The one with the dreams

This is when I'm finally going to admit that when I have a hard time falling asleep at night (which for me is about 5 minutes after turning the light out...if it's not instantaneous, then I get all irritated and irrational), I do this thing where I start writing a blog post in my head.  Sometimes that helps me fall asleep.  Let's all just chew on that for a hot minute.  My "writing" puts me to sleep.  Well.

This is also when I'm going to talk about a couple of dreams that I keep coming back to this week.

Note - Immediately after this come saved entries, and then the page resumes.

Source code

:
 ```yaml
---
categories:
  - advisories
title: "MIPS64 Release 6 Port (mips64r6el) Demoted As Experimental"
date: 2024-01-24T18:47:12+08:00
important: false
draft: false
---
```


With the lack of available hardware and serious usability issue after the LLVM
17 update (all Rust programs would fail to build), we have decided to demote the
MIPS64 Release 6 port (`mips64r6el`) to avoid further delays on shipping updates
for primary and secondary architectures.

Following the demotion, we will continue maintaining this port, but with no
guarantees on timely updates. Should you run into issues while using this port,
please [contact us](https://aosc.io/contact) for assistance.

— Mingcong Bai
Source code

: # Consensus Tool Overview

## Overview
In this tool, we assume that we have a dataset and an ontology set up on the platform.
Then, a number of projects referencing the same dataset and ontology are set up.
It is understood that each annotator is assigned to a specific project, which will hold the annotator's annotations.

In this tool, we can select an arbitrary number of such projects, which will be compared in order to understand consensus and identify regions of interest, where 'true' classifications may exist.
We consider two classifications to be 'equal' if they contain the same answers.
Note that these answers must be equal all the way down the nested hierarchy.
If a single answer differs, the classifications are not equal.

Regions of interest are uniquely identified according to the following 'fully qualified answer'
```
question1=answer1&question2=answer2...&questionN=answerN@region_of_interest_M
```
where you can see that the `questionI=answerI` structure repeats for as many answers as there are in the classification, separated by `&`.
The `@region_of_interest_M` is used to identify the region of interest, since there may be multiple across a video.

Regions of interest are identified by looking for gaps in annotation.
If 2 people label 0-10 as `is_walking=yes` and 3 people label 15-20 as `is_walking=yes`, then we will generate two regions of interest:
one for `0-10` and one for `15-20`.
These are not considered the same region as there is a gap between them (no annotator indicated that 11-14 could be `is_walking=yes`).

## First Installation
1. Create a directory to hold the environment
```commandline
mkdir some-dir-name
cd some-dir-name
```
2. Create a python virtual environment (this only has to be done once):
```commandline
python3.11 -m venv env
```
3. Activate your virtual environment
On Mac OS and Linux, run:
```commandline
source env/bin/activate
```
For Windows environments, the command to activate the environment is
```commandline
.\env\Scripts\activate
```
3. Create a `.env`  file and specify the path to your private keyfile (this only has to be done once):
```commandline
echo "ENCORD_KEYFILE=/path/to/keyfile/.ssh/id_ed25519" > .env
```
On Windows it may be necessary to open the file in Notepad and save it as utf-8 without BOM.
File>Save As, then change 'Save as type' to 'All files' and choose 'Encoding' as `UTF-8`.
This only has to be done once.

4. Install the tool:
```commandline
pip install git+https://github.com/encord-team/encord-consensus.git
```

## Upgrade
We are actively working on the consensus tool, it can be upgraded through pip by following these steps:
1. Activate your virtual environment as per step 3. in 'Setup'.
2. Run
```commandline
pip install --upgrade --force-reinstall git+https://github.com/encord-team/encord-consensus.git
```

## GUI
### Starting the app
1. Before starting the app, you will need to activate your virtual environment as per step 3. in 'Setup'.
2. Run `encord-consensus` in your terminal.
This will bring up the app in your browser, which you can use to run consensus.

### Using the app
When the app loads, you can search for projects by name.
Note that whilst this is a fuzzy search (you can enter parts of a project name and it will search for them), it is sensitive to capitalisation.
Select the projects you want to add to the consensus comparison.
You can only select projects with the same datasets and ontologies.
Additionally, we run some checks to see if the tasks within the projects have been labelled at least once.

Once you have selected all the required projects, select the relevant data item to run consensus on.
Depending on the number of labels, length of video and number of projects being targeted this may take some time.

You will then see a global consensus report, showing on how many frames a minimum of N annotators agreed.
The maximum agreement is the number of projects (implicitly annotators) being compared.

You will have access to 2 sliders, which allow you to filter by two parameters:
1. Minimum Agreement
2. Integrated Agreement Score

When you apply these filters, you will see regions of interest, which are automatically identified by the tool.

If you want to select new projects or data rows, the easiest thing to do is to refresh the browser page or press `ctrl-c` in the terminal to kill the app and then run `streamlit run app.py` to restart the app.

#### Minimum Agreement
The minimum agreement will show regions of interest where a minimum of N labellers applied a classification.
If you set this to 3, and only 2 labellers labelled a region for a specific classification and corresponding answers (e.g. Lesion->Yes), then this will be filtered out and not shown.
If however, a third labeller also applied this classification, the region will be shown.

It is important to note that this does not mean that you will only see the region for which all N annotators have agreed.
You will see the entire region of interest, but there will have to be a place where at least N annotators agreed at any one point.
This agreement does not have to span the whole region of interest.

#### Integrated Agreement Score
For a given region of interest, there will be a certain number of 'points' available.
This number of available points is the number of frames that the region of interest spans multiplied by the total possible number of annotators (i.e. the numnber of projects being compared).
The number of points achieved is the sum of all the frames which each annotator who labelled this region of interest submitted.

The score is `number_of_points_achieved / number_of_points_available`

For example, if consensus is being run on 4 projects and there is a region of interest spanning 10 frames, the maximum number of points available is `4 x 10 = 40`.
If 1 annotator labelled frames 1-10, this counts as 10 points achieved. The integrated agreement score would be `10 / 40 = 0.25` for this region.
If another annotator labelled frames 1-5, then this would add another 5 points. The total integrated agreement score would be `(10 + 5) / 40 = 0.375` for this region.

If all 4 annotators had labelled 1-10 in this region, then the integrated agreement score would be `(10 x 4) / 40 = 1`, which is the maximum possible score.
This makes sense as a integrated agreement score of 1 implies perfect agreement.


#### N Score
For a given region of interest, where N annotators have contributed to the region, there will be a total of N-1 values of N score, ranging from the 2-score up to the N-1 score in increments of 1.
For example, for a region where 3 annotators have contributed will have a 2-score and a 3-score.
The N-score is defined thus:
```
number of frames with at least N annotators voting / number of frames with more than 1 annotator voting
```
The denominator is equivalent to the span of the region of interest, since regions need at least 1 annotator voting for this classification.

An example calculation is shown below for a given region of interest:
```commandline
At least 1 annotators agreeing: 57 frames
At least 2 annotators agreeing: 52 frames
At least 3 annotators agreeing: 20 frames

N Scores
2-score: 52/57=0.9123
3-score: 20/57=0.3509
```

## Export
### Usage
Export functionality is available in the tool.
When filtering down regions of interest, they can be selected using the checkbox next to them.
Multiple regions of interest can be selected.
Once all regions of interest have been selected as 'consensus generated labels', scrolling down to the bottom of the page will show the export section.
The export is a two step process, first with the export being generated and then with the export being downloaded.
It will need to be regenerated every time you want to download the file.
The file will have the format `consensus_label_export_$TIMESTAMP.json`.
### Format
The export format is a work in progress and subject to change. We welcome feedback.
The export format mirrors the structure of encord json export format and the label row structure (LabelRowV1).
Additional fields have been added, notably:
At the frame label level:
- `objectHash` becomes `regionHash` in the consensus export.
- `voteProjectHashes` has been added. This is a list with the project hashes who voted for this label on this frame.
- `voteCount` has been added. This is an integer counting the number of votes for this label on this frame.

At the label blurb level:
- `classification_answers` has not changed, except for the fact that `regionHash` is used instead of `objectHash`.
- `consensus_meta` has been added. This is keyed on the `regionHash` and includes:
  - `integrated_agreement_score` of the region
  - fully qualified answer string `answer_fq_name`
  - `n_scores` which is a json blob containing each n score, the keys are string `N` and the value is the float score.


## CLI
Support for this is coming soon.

I went through all of this with the boy the other night, and he then paused and said "You're really bothered by this."  I am.

You see, school shootings (yes, friends, there was another one after the one in Oregon already) bother me quite a bit.  The boy is in a school.  My daughters are in school settings.  I work in a couple of schools.  And, while this frequently occurring spate of school violence is not relative to just this very moment, I've also never dreamed about it before.  I personally feel as if the pendulum of extreme violence in schools shifting to the collegiate landscape. The random classroom where the Oregon violence began was a college writing class.  The first person shot was a college instructor.  It was at a community college.  Check...check...check. 

In my dream, I was back in a high school setting, but not in any school that I have taught in before, nor with anyone whom I knew.  The vivid aspect of the dream comes from the face-to-face encounter between those of us inside the school and the shooter, separated by a wall of glass.  I don't know why he didn't try to come inside.  I don't know why we were at that location in the school (and entrance/exit point).
I have never felt fearful that this situation would actually happen in any of our schools, but oh, my heart is increasingly heavy that this happens and often.  In any context.


The other night, the boy and I were chatting about a colleague/former colleague whose wife quit her job due to mounting frustration.  The colleague then found himself awake somewhere in the realm of 4 a.m. and happened upon a temporary position, which he then applied for on behalf of his wife.  She was hired within a day or two and is much happier for her new situation.

My stars.  Sometimes, you have faith that is seemingly validated immediately.  Sometimes, your faith seems to be nothing more than spitting in the wind.

That night, I dreamed that my spitting turned into validation.  And it felt SO good in that fuzzy half-dream/half-wakefulness. 

And then it was nothing, no more concrete than finding myself caged with a dozen students.  There has been some melancholy hangover associated with both of these dreamscapes, but that (mercifully) is all.      

I don't know how to finish this thought process, really.  It's not a finished and done kind of a thing, no more than a scab indicates that a cut is fully healed.  So, I'll just end with this: I so very much hope that you feel your purpose and are living it out, come what may.  And if you need to act on faith, I hope that you have a hand to hold, too.  That helps immensely, it turns out.